• [Task goal]
Only the lines from the start of the entries through the line with "diagnosticador con 4" should be returned, each exactly as it stands, and no pictures.

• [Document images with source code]
◇ ◇ ◇ ◇ ◇

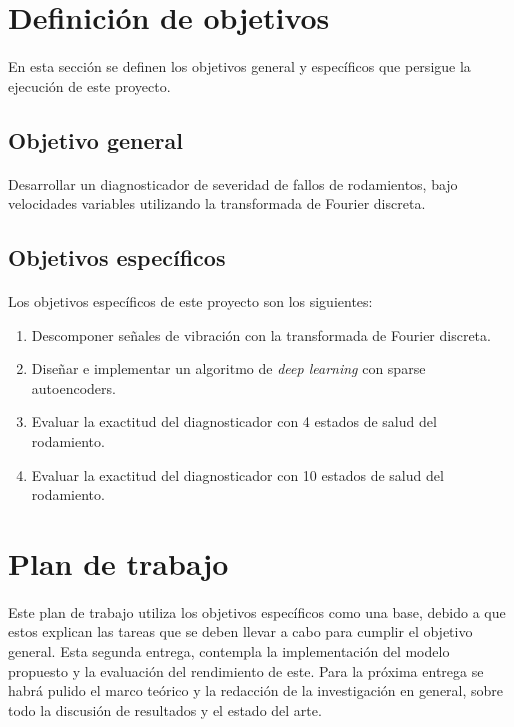 \documentclass[12pt]{article}%
\begin{document}
\newpage
\section{Definición de objetivos}
\paragraph{}
En esta sección se definen los objetivos general y específicos que persigue la ejecución de este proyecto.
\subsection{Objetivo general}
\paragraph{}
Desarrollar un diagnosticador de severidad de fallos de rodamientos, bajo velocidades variables utilizando la transformada de Fourier discreta.

\subsection{Objetivos específicos}
\paragraph{}
Los objetivos específicos de este proyecto son los siguientes:
\begin{enumerate}
\item{Descomponer señales de vibración con la transformada de Fourier discreta.}
\item{Diseñar e implementar un algoritmo de \textit{deep learning} con sparse autoencoders.}
\item{Evaluar la exactitud del diagnosticador con 4 estados de salud del rodamiento.}
\item{Evaluar la exactitud del diagnosticador con 10 estados de salud del rodamiento.}
\end{enumerate}

\section{Plan de trabajo}
\paragraph{}
Este plan de trabajo utiliza los objetivos específicos como una base, debido a que estos explican las tareas que se deben llevar a cabo para cumplir el objetivo general. Esta segunda entrega, contempla la implementación del modelo propuesto y la evaluación del rendimiento de este. Para la próxima entrega se habrá pulido el marco teórico y la redacción de la investigación en general, sobre todo la discusión de resultados y el estado del arte.
\end{document}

◇ ◇ ◇ ◇ ◇

• [Problem solution]
 \documentclass[12pt]{article}%
\begin{document}
\newpage
\section{Definición de objetivos}
\paragraph{}
En esta sección se definen los objetivos general y específicos que persigue la ejecución de este proyecto.
\subsection{Objetivo general}
\paragraph{}
Desarrollar un diagnosticador de severidad de fallos de rodamientos, bajo velocidades variables utilizando la transformada de Fourier discreta.

\subsection{Objetivos específicos}
\paragraph{}
Los objetivos específicos de este proyecto son los siguientes:
\begin{enumerate}
\item{Descomponer señales de vibración con la transformada de Fourier discreta.}
\item{Diseñar e implementar un algoritmo de \textit{deep learning} con sparse autoencoders.}
\item{Evaluar la exactitud del diagnosticador con 4 estados de salud del rodamiento.}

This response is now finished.